Action item: Take the entries that follow and return exactly the lines from the one holding "-s ~/.config/vifm/scripts/vifmrun ." through the one holding "show video preview", both included. Nothing else is needed.
Provided material Start Marker
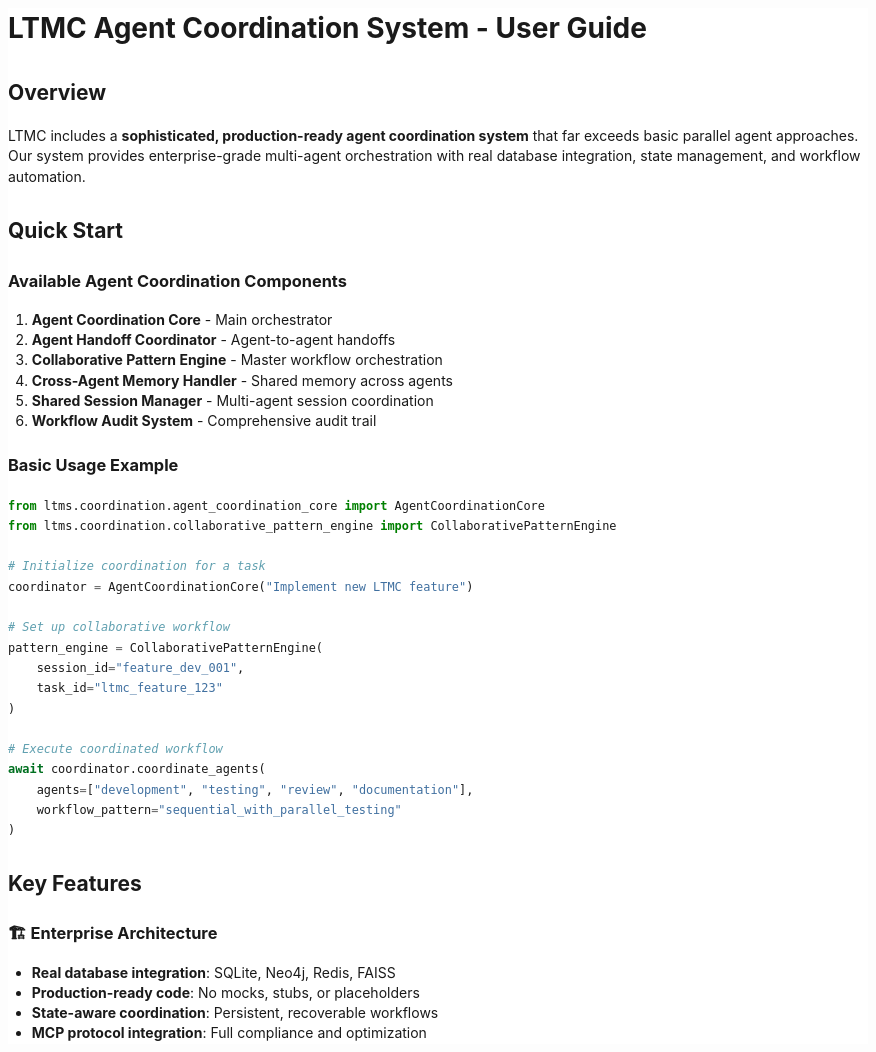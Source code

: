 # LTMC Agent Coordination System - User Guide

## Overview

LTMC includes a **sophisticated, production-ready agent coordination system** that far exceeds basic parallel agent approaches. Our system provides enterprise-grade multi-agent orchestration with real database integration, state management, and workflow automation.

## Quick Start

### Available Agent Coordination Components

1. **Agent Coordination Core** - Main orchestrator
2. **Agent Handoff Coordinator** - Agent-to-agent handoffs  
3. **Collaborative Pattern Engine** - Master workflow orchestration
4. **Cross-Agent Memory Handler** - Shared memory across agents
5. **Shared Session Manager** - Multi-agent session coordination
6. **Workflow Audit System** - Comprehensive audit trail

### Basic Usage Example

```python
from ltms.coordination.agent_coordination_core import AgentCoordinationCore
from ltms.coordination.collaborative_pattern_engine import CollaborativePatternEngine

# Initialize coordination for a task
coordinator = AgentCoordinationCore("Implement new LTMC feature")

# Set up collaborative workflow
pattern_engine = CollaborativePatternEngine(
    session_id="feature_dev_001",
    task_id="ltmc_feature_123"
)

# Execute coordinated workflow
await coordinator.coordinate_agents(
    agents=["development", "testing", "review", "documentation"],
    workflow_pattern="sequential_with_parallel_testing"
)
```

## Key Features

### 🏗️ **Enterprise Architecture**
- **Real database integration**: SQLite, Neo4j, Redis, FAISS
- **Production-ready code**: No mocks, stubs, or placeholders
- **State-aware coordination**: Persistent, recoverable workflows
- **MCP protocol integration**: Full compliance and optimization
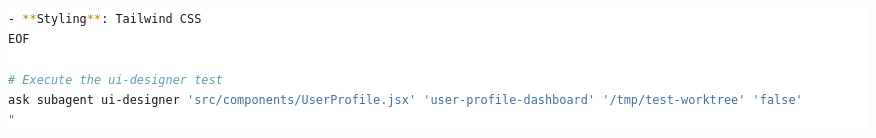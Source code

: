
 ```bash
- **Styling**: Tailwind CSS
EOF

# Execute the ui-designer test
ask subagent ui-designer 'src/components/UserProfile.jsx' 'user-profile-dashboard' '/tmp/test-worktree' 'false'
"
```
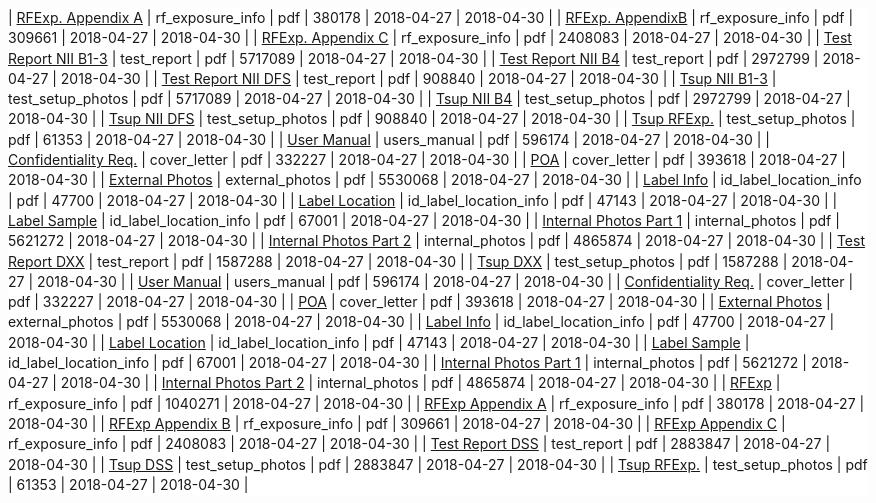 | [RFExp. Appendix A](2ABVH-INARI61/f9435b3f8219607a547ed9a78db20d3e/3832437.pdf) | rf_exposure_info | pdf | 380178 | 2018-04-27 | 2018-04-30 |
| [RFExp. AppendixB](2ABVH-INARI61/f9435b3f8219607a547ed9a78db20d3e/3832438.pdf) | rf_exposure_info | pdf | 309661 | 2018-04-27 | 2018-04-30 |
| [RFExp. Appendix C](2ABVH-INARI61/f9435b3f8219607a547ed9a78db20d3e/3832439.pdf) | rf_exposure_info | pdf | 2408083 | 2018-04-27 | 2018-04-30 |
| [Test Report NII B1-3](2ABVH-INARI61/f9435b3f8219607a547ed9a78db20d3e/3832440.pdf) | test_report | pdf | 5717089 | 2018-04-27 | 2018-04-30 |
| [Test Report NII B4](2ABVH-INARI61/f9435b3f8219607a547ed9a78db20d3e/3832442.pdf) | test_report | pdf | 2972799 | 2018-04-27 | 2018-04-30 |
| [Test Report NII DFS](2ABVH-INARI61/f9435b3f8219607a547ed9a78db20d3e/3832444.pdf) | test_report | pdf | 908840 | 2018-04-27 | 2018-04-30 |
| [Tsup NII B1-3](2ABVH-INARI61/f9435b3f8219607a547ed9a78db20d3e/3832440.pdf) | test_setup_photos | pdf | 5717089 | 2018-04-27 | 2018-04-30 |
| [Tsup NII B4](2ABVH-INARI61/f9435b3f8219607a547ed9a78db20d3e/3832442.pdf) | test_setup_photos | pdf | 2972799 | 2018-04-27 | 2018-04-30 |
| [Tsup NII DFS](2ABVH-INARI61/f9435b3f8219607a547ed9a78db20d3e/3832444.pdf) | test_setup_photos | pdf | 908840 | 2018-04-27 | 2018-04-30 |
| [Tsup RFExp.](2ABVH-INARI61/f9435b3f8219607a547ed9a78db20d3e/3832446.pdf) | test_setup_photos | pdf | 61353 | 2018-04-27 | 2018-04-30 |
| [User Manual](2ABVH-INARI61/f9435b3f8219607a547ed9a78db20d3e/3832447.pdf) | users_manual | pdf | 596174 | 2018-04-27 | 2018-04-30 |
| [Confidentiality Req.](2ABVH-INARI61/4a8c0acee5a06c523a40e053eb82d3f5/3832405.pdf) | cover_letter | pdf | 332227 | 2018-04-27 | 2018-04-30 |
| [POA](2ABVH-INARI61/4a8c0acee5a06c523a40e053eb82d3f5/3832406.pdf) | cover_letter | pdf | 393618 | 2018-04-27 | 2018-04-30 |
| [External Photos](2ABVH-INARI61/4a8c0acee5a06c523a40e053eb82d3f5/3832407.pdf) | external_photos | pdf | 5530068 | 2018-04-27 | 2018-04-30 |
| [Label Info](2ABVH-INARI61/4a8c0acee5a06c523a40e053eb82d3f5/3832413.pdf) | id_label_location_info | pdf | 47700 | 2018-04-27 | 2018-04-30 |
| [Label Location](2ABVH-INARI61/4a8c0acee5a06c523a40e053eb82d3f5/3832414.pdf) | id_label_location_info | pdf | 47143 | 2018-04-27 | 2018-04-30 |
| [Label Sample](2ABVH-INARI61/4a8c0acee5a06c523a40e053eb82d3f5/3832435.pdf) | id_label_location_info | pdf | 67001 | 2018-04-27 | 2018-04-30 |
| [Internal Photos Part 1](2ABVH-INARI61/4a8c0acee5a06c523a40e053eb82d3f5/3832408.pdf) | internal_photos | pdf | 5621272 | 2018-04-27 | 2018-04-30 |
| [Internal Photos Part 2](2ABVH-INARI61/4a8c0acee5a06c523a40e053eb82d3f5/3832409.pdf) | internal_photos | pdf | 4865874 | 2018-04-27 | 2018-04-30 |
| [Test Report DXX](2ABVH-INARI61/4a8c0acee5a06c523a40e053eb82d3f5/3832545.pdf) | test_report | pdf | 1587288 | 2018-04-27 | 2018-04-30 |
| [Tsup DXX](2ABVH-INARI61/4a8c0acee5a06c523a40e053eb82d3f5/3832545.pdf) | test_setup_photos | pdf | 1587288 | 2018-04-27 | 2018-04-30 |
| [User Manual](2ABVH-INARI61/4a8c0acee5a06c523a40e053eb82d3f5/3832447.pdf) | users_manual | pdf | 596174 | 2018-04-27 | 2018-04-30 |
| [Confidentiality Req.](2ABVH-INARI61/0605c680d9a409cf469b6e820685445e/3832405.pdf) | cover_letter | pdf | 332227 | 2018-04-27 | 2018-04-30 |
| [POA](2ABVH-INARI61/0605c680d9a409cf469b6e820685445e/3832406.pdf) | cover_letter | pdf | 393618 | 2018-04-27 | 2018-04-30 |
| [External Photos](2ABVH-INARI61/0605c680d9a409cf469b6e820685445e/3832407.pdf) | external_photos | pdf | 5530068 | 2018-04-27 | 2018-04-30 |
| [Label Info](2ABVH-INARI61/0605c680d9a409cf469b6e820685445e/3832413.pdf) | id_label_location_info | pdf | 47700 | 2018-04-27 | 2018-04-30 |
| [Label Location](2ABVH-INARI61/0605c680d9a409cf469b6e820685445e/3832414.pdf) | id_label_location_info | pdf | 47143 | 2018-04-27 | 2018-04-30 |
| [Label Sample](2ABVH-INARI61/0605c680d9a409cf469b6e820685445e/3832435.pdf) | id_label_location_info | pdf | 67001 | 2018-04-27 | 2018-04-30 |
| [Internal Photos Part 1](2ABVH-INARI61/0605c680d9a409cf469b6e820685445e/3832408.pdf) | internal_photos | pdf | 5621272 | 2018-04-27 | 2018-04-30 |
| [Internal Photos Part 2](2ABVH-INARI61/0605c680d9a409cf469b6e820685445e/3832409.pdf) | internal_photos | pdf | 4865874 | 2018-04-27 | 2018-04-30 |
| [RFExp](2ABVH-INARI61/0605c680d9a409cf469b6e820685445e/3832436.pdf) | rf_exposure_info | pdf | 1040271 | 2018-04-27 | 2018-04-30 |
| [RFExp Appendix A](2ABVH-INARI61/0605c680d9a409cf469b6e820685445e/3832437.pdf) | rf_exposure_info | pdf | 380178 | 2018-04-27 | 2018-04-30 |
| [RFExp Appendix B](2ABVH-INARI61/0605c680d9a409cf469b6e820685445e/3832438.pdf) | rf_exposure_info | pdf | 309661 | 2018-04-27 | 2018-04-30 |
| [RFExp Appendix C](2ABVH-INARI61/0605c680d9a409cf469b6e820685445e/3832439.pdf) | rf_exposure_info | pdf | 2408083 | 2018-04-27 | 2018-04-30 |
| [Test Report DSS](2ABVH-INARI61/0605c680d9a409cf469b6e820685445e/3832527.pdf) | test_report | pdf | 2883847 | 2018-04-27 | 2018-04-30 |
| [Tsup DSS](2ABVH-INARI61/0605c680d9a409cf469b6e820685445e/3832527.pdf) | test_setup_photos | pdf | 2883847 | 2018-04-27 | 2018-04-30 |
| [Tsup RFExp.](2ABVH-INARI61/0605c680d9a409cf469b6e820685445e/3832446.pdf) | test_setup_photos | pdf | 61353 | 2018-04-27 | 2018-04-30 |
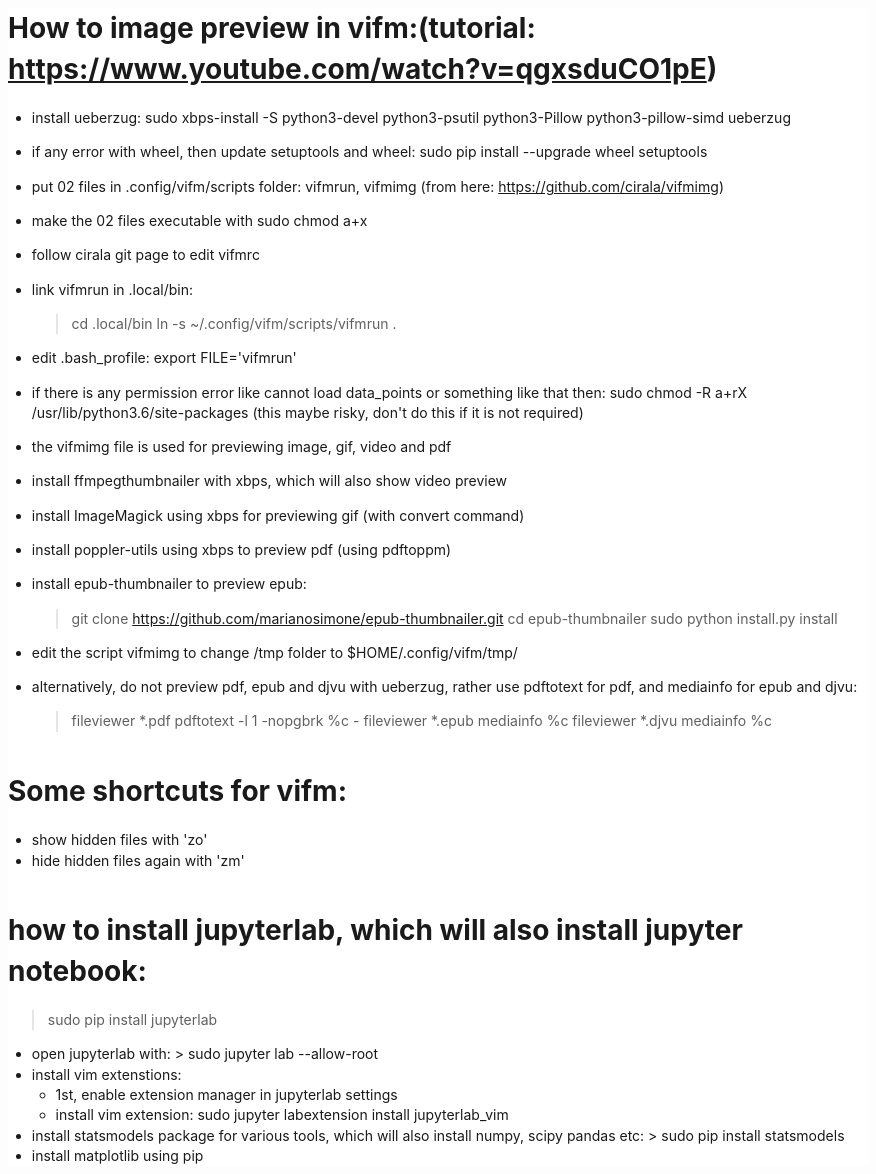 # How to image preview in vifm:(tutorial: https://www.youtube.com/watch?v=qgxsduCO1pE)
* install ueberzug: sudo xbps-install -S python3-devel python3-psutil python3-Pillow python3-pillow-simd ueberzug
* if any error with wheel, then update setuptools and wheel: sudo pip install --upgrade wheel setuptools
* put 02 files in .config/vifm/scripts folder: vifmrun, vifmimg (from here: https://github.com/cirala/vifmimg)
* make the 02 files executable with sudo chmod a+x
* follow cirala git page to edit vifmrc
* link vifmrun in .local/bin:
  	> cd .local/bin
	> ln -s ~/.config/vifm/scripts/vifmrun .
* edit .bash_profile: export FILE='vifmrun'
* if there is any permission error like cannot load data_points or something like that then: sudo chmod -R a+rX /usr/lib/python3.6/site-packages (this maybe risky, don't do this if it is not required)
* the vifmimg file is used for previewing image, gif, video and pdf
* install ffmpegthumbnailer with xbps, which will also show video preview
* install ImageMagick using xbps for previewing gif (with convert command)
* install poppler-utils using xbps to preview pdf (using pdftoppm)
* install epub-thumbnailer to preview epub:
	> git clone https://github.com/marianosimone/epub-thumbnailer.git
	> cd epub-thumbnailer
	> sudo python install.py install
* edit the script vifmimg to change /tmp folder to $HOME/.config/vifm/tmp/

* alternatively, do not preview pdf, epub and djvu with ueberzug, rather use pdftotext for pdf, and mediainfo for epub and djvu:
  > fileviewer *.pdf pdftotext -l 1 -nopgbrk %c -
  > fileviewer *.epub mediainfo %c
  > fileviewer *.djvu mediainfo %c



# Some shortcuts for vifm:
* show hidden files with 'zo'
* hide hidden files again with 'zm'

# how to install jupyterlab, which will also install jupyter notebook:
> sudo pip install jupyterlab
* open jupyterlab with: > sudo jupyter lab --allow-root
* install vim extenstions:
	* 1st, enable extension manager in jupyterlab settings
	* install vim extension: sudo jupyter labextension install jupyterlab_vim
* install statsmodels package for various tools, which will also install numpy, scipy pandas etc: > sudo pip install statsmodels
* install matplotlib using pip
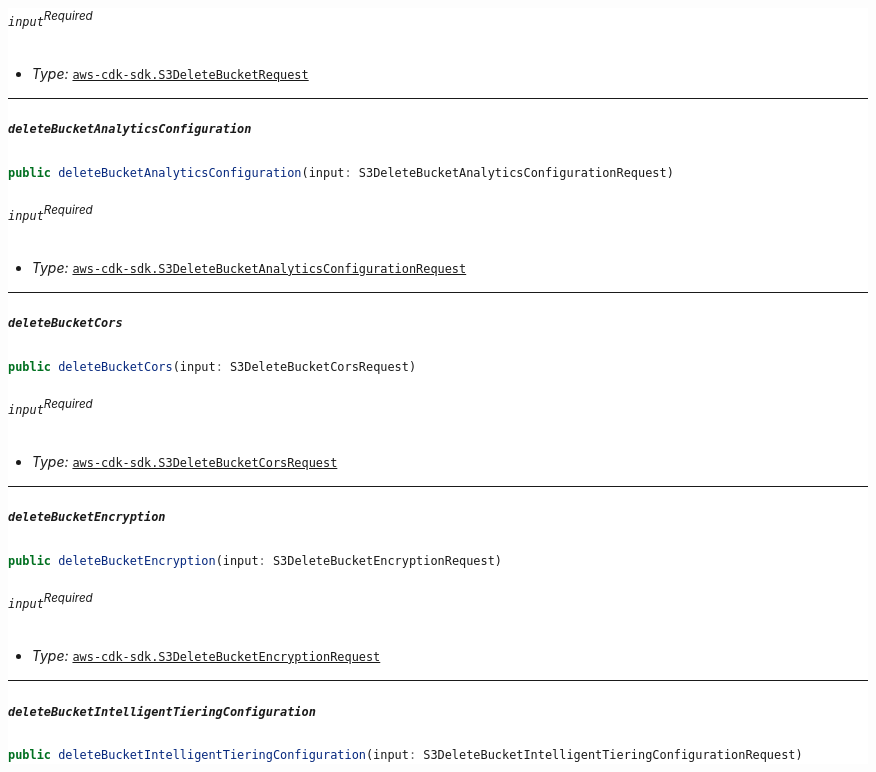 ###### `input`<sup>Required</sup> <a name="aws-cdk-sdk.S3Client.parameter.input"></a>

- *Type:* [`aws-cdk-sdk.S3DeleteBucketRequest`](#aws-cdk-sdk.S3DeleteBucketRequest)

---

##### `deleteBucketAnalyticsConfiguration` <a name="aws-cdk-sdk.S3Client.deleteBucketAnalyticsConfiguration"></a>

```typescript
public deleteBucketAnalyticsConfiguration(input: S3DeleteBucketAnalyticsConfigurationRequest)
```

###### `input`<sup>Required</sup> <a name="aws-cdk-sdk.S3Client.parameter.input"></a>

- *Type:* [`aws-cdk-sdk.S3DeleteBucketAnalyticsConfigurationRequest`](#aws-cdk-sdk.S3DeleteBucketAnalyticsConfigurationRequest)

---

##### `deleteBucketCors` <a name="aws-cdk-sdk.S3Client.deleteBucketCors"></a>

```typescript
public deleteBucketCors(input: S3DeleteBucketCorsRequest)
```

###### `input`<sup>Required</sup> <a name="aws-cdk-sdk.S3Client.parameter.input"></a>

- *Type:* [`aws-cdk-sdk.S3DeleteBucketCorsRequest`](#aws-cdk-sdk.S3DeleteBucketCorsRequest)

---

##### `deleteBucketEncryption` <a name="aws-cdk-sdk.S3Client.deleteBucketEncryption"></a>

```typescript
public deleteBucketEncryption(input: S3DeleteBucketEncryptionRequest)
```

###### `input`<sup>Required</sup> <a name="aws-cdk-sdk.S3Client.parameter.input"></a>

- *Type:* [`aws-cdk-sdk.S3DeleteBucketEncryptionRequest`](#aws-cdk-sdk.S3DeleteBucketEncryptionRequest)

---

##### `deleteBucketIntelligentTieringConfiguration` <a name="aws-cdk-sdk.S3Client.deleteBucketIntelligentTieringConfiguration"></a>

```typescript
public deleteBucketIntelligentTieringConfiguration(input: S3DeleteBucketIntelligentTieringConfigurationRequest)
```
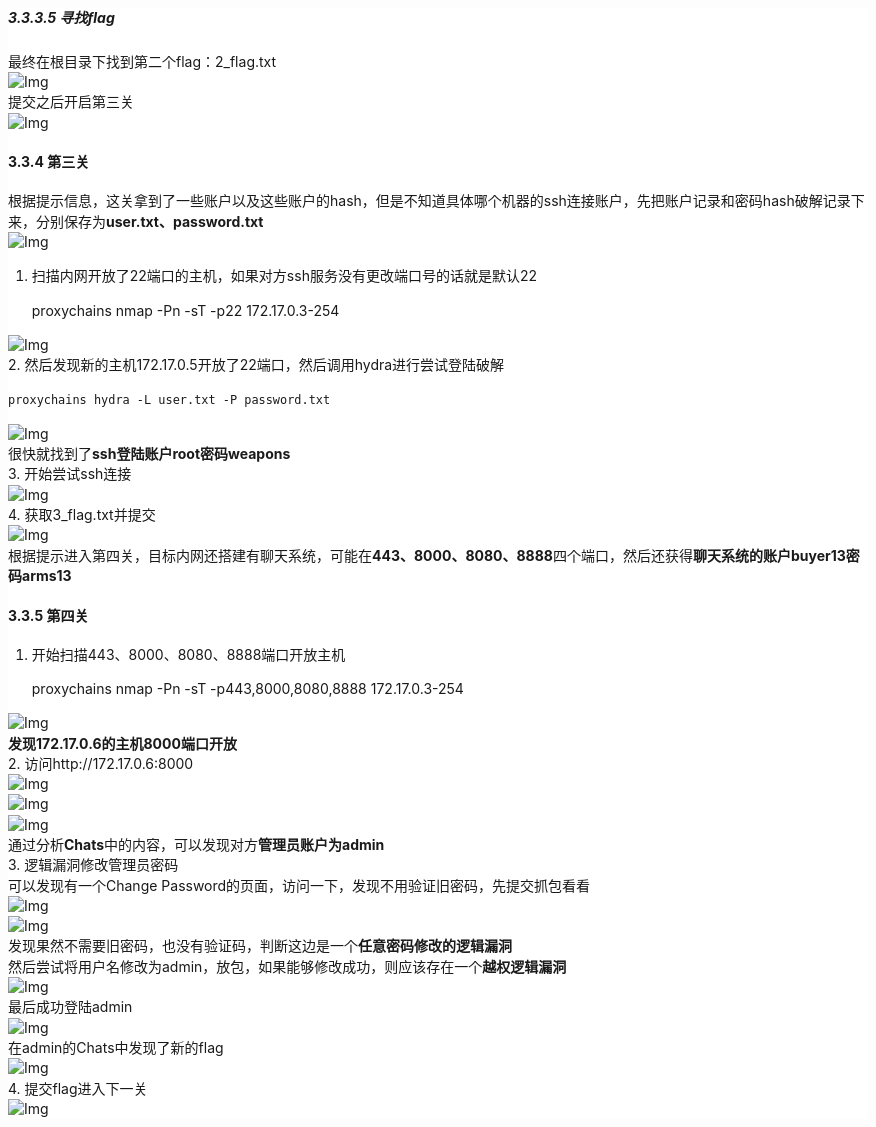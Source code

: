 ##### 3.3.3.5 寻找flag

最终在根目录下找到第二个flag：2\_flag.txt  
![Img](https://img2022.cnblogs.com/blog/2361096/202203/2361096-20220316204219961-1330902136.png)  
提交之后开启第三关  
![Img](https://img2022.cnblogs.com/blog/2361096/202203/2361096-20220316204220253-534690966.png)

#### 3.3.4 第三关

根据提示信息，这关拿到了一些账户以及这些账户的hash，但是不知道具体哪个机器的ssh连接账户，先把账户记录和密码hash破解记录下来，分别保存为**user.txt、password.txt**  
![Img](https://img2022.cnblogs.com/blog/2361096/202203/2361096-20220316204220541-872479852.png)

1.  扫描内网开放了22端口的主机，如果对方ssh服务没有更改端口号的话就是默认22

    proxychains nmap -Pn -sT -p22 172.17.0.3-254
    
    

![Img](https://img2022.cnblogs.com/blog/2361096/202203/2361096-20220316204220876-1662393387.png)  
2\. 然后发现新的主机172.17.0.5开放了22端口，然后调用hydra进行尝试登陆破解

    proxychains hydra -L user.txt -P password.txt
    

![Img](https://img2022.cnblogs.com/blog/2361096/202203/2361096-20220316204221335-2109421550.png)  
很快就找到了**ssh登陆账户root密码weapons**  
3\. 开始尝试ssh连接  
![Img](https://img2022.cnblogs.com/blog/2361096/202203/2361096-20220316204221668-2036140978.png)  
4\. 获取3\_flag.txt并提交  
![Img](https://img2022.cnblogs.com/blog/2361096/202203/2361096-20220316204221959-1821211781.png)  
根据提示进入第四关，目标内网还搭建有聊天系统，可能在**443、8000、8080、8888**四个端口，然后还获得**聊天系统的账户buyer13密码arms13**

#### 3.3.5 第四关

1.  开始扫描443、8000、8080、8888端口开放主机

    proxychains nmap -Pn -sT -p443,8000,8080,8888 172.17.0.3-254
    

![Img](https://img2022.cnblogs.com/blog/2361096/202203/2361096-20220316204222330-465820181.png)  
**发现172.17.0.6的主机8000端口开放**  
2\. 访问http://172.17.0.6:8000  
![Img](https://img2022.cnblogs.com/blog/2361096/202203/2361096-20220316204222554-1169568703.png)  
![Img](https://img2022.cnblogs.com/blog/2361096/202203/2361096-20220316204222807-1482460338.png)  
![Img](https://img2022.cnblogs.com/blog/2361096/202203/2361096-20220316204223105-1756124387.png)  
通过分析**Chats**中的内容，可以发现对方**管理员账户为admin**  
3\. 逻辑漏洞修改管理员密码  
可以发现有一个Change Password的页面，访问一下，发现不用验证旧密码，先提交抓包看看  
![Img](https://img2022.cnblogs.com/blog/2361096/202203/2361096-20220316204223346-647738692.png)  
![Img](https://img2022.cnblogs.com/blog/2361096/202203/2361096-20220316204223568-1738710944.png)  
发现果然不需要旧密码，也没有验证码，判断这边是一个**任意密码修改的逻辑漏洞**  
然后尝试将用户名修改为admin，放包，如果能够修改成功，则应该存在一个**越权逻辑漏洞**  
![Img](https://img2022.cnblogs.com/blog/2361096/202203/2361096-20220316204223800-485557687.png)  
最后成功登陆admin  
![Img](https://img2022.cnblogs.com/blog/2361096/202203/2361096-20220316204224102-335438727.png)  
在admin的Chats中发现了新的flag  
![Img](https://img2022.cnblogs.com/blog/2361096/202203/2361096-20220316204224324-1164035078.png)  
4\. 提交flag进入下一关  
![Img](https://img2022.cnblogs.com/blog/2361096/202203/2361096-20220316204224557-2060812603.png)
Provided material End Marker
Solution to this exercise:
	> ln -s ~/.config/vifm/scripts/vifmrun .
* edit .bash_profile: export FILE='vifmrun'
* if there is any permission error like cannot load data_points or something like that then: sudo chmod -R a+rX /usr/lib/python3.6/site-packages (this maybe risky, don't do this if it is not required)
* the vifmimg file is used for previewing image, gif, video and pdf
* install ffmpegthumbnailer with xbps, which will also show video preview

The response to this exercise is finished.